The 9/11 Commission will later call Mohamedou Ould Slahi “a significant al-Qaeda operative who, even [in late 1999], was well known to US and German intelligence, though neither government apparently knew he was operating in Germany.” [9/11 Commission, 7/24/2004, pp. 165]
Thinks He Was Monitored – However, while in US custody after 9/11, Slahi will allege that a phone call he received in January 1999 from his cousin Mahfouz Walad Al-Walid, a top al-Qaeda leader living in Afghanistan, was monitored.
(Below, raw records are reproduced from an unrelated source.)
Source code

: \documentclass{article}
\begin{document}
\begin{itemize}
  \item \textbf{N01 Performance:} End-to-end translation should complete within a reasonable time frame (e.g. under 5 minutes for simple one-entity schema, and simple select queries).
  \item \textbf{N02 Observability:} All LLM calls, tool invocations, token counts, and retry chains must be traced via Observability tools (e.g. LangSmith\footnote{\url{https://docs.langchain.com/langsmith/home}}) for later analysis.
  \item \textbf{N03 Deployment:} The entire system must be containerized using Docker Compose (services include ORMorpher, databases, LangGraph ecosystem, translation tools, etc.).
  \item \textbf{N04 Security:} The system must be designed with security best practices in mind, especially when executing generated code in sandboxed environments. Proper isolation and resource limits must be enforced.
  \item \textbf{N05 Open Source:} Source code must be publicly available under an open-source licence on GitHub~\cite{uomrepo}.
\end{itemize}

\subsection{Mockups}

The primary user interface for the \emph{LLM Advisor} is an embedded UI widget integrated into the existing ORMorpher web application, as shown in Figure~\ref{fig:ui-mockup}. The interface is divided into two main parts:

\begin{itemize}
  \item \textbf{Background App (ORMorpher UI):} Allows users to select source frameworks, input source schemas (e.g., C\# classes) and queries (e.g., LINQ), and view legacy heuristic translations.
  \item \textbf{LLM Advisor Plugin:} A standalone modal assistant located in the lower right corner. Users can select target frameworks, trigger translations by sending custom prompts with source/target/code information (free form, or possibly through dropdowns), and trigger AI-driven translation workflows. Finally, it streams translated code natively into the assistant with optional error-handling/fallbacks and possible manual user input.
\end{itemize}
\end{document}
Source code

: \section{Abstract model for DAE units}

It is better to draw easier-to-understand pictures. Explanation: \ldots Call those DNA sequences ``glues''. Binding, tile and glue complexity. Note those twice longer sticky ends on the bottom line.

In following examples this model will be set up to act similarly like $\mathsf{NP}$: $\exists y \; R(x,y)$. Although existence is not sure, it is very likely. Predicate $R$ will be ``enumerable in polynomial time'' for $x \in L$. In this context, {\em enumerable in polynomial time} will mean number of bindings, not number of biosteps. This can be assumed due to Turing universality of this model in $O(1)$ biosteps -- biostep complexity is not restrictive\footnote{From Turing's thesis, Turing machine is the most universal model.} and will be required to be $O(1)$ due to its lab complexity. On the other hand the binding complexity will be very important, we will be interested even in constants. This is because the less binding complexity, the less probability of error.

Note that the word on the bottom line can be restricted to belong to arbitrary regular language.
Slahi will say, “I later learned that my cousin was using Osama bin Laden’s satellite phone that was intercepted.” Another mutual cousin was arrested that month and Slahi says, “I wasn’t captured, but I am sure I was followed by the German police [and/or] German intelligence.” He claims the imam at his mosque told him that German officials had come to ask questions about him and was told Slahi had ties with terrorists. [US Department of Defense, 4/20/2006, pp. 184-216] In 2000, the New York Times will report that German authorities became interested in Slahi “shortly after the bombings of American Embassies in East Africa in 1998. The German authorities learned that [he] might have ties to Islamic extremists in Europe.” [New York Times, 1/29/2000]
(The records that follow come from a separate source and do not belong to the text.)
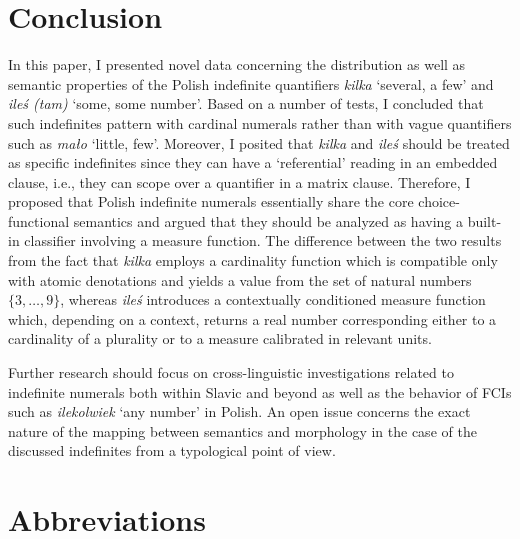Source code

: \documentclass[output=paper,
]{langscibook}
\begin{document}
	\section{Conclusion}\label{sec:conclusion}
	   
	In this paper, I presented novel data concerning the distribution as well as semantic properties of the Polish indefinite quantifiers \textit{kilka} `several, a few' and \textit{ileś (tam)} `some, some number'. Based on a number of tests, I concluded that such indefinites pattern with cardinal numerals rather than with vague quantifiers such as \textit{mało} `little, few'. Moreover, I posited that \textit{kilka} and \textit{ileś} should be treated as specific indefinites since they can have a `referential' reading in an embedded clause, i.e., they can scope over a quantifier in a matrix clause. Therefore, I proposed that Polish indefinite numerals essentially share the core choice-functional semantics and argued that they should be analyzed as having a built-in classifier involving a measure function. The difference between the two results from the fact that \textit{kilka} employs a cardinality function which is compatible only with atomic denotations and yields a value from the set of natural numbers $\{3,\dots,9\}$, whereas \textit{ileś} introduces a contextually conditioned measure function which, depending on a context, returns a real number corresponding either to a cardinality of a plurality or to a measure calibrated in relevant units.
    
	Further research should focus on cross-linguistic investigations related to indefinite numerals both within Slavic and beyond as well as the behavior of FCIs such as \textit{ilekolwiek} `any number' in Polish. An open issue concerns the exact nature of the mapping between semantics and morphology in the case of the discussed indefinites from a typological point of view.
	
	\section*{Abbreviations}
	
\end{document}
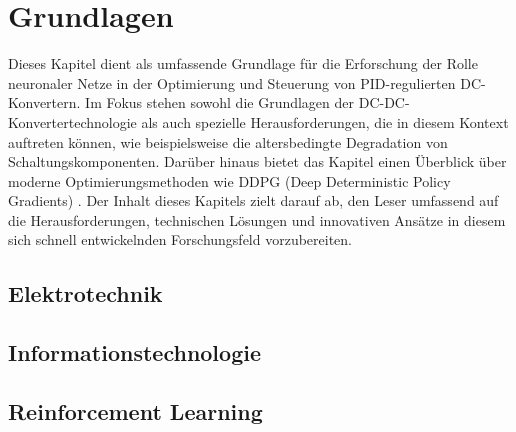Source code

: \chapter{Grundlagen}

Dieses Kapitel dient als umfassende Grundlage für die Erforschung der Rolle neuronaler Netze in der Optimierung und Steuerung von PID-regulierten DC-Konvertern. Im Fokus stehen sowohl die Grundlagen der DC-DC-Konvertertechnologie als auch spezielle Herausforderungen, die in diesem Kontext auftreten können, wie beispielsweise die altersbedingte Degradation von Schaltungskomponenten. Darüber hinaus bietet das Kapitel einen Überblick über moderne Optimierungsmethoden wie DDPG (Deep Deterministic Policy Gradients) . Der Inhalt dieses Kapitels zielt darauf ab, den Leser umfassend auf die Herausforderungen, technischen Lösungen und innovativen Ansätze in diesem sich schnell entwickelnden Forschungsfeld vorzubereiten.



\section{Elektrotechnik}





\section{Informationstechnologie}









\section{Reinforcement Learning}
Links to 9/11 Hijackers – After Hamburg al-Qaeda cell member Ramzi bin al-Shibh is captured in 2002, he will allegedly claim that Slahi was the one who originally recruited 9/11 hijackers Marwan Alshehhi and Ziad Jarrah. [Agence France-Presse, 10/26/2002] After 9/11, another prisoner in US custody will say that Slahi and bin al-Shibh met in Frankfurt in 1999 through an acquaintance. This acquaintance will go further and will claim Slahi knew bin al-Shibh and Jarrah since at least 1998 and that Slahi later lived with them in Hamburg. [9/11 Commission, 7/24/2004, pp. 496] In October 1999, bin al-Shibh and Alshehhi call Slahi, and he invites them to come to where he lives in Duisburg, Germany. Bin al-Shibh, Alshehhi, and Ziad Jarrah soon go visit him there. Karim Mehdi, an apparent leader of the al-Qaeda Ruhr Valley cell who will later be sentenced to nine years in prison for a post-9/11 plot, is also at this meeting. Bin al-Shibh, Alsehhi, and Jarrah follow Slahi’s advice to go to Afghanistan instead of Chechnya, and he gives them instructions on how to meet up with al-Qaeda operatives there. [9/11 Commission, 7/24/2004, pp. 165; Deutsche Presse-Agentur (Hamburg), 8/3/2005; Associated Press, 10/26/2006] US investigators later believe Slahi worked closely on al-Qaeda matters with bin al-Shibh and instructed another militant to go to the US and to take part in the 9/11 plot. Additionally, he is believed to have a key role in Ahmed Ressam’s millennium plot (see December 15-31, 1999). [Los Angeles Times, 4/24/2006]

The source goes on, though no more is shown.